- **To do**
Every line from the one with "allowed as a" to the end of the entries, both included, is to be copied exactly; the other lines stay out.
<<<<
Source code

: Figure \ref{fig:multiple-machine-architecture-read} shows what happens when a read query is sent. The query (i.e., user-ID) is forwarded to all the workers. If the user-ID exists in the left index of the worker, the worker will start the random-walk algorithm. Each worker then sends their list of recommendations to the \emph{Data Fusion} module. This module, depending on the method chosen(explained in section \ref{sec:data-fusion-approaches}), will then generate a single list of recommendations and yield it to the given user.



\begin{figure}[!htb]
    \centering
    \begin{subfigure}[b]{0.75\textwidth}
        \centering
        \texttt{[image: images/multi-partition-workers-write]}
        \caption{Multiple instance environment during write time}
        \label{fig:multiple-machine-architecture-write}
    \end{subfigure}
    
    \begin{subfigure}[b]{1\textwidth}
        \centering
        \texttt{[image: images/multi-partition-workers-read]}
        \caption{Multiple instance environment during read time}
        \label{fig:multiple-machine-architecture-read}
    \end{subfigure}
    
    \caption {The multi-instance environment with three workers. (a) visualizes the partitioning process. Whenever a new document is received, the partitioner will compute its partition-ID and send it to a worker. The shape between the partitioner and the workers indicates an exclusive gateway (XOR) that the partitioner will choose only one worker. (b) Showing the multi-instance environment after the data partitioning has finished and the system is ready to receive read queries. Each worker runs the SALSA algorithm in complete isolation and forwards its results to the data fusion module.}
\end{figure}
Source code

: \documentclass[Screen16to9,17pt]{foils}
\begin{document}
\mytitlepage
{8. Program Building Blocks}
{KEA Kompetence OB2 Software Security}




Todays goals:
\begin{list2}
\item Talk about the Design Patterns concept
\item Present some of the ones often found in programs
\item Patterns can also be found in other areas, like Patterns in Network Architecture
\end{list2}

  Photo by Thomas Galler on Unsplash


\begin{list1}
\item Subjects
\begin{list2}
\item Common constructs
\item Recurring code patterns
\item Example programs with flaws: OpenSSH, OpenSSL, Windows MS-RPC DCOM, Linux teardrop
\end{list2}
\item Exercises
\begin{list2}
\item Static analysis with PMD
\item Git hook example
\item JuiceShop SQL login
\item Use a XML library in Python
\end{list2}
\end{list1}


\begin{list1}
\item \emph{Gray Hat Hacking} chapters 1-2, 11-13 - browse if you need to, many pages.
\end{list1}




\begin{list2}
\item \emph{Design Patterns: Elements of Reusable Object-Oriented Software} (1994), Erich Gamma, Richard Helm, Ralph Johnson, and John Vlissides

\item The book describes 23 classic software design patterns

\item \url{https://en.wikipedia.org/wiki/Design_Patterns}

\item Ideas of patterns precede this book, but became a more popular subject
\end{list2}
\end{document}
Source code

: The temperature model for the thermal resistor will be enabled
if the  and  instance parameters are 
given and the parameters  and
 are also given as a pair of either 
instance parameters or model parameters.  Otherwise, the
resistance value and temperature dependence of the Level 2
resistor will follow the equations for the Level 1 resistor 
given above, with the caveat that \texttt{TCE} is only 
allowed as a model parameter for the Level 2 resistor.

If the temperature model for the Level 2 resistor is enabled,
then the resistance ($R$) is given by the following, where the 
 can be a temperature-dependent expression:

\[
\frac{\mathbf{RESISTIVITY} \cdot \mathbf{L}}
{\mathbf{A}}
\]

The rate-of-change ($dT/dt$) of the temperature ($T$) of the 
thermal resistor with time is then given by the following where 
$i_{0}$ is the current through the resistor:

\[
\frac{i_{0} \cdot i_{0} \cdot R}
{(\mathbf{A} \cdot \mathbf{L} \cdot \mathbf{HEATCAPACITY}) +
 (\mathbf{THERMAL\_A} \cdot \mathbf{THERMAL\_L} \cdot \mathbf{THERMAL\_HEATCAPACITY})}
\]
>>>>
- **Exercise solution**
allowed as a model parameter for the Level 2 resistor.

If the temperature model for the Level 2 resistor is enabled,
then the resistance ($R$) is given by the following, where the 
 can be a temperature-dependent expression:

\[
\frac{\mathbf{RESISTIVITY} \cdot \mathbf{L}}
{\mathbf{A}}
\]

The rate-of-change ($dT/dt$) of the temperature ($T$) of the 
thermal resistor with time is then given by the following where 
$i_{0}$ is the current through the resistor:

\[
\frac{i_{0} \cdot i_{0} \cdot R}
{(\mathbf{A} \cdot \mathbf{L} \cdot \mathbf{HEATCAPACITY}) +
 (\mathbf{THERMAL\_A} \cdot \mathbf{THERMAL\_L} \cdot \mathbf{THERMAL\_HEATCAPACITY})}
\]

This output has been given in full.